— AIM OF THE EXERCISE —
All lines in the material below that hold "cust" should be found and copied.
Segment Start: RECORDS TO USE
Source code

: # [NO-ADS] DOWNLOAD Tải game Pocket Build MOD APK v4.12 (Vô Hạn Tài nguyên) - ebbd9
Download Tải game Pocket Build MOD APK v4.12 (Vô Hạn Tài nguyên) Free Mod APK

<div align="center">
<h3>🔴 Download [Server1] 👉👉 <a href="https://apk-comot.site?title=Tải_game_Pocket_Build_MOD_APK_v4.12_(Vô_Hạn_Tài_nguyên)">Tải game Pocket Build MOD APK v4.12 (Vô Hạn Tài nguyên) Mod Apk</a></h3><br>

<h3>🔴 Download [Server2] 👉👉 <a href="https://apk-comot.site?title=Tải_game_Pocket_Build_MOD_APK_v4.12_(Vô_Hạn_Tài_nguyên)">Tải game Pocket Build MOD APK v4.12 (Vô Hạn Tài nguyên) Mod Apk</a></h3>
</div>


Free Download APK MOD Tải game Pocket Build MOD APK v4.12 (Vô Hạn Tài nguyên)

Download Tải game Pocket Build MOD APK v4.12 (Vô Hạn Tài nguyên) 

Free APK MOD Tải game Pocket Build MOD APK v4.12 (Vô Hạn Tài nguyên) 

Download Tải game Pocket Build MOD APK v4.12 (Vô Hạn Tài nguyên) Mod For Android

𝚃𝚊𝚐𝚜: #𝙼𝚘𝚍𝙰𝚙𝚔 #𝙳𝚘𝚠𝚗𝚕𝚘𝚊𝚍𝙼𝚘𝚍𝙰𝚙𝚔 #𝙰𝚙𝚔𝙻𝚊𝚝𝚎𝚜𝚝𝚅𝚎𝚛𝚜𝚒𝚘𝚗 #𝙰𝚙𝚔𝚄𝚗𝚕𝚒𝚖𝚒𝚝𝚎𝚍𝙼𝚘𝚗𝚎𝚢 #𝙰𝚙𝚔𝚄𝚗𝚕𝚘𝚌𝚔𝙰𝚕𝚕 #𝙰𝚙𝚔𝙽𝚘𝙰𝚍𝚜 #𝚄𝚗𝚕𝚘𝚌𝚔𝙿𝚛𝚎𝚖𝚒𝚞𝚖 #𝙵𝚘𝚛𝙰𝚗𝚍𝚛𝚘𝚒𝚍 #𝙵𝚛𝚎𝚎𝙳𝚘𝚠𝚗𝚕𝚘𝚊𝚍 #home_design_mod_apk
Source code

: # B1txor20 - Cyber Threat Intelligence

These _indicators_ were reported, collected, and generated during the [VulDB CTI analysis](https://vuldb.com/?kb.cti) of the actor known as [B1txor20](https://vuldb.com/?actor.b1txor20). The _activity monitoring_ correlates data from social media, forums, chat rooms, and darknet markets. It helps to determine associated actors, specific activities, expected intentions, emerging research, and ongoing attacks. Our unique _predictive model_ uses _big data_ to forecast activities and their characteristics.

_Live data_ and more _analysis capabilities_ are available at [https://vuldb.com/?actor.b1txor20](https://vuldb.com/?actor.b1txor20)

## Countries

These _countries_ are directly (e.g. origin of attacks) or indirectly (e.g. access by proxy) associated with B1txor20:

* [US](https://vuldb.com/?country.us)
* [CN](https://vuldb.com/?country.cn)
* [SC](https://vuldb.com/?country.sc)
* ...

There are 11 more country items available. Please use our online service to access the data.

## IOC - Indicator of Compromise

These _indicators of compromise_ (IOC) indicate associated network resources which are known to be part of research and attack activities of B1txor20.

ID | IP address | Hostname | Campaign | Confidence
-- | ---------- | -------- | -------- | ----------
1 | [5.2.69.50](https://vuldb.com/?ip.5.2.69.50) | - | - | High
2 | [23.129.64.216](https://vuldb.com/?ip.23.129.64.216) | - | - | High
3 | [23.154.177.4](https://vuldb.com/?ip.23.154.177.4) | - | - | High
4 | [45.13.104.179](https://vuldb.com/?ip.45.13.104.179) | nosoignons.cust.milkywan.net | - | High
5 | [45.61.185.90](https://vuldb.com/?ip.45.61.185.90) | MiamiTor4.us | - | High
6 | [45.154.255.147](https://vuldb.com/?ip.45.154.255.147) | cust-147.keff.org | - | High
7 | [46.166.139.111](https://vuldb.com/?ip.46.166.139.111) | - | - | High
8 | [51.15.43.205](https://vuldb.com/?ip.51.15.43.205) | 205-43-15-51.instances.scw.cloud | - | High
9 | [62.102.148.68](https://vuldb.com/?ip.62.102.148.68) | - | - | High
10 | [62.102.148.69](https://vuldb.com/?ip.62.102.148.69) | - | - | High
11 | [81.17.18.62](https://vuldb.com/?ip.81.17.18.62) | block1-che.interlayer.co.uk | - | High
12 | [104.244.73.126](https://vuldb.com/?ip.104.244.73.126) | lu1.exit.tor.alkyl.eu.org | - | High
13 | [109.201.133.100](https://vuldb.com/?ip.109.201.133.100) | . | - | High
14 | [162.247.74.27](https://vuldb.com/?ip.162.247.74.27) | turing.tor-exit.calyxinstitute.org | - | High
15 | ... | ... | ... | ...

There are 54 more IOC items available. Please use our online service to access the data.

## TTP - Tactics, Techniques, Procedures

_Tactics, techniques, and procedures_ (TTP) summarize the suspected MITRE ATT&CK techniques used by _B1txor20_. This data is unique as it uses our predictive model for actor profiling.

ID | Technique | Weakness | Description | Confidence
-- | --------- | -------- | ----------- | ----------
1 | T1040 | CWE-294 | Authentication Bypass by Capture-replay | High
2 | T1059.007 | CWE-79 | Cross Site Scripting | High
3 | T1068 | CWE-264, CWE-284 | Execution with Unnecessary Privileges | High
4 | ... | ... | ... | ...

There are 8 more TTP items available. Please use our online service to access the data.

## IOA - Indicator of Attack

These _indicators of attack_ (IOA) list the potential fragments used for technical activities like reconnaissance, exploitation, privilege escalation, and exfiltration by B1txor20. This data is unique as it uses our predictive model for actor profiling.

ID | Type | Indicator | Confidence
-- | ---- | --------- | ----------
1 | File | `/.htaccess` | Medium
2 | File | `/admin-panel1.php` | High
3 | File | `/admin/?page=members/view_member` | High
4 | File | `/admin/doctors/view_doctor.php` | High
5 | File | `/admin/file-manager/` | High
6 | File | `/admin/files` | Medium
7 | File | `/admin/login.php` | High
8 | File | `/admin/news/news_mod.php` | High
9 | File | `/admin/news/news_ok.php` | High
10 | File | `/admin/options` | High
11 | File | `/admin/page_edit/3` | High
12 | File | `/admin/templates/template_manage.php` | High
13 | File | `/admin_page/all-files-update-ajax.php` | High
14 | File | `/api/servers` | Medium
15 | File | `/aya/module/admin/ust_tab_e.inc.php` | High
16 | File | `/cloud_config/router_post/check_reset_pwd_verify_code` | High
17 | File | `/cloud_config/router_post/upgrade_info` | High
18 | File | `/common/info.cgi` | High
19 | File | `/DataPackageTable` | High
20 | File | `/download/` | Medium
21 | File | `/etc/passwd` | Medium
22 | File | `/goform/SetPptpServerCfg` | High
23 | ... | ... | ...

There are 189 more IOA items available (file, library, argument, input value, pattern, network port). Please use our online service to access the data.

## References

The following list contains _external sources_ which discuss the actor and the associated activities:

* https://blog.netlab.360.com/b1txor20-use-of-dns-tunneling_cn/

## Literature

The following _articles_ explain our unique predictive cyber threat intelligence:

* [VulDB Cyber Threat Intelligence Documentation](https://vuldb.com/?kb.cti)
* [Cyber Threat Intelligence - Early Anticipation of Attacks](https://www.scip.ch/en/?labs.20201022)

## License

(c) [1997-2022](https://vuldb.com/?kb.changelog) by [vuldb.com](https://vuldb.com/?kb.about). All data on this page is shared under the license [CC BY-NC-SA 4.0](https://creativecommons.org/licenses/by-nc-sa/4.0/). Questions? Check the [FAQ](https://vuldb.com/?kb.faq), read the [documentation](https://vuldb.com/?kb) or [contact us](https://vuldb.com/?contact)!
Segment End: RECORDS TO USE
— RESULT —
4 | [45.13.104.179](https://vuldb.com/?ip.45.13.104.179) | nosoignons.cust.milkywan.net | - | High
6 | [45.154.255.147](https://vuldb.com/?ip.45.154.255.147) | cust-147.keff.org | - | High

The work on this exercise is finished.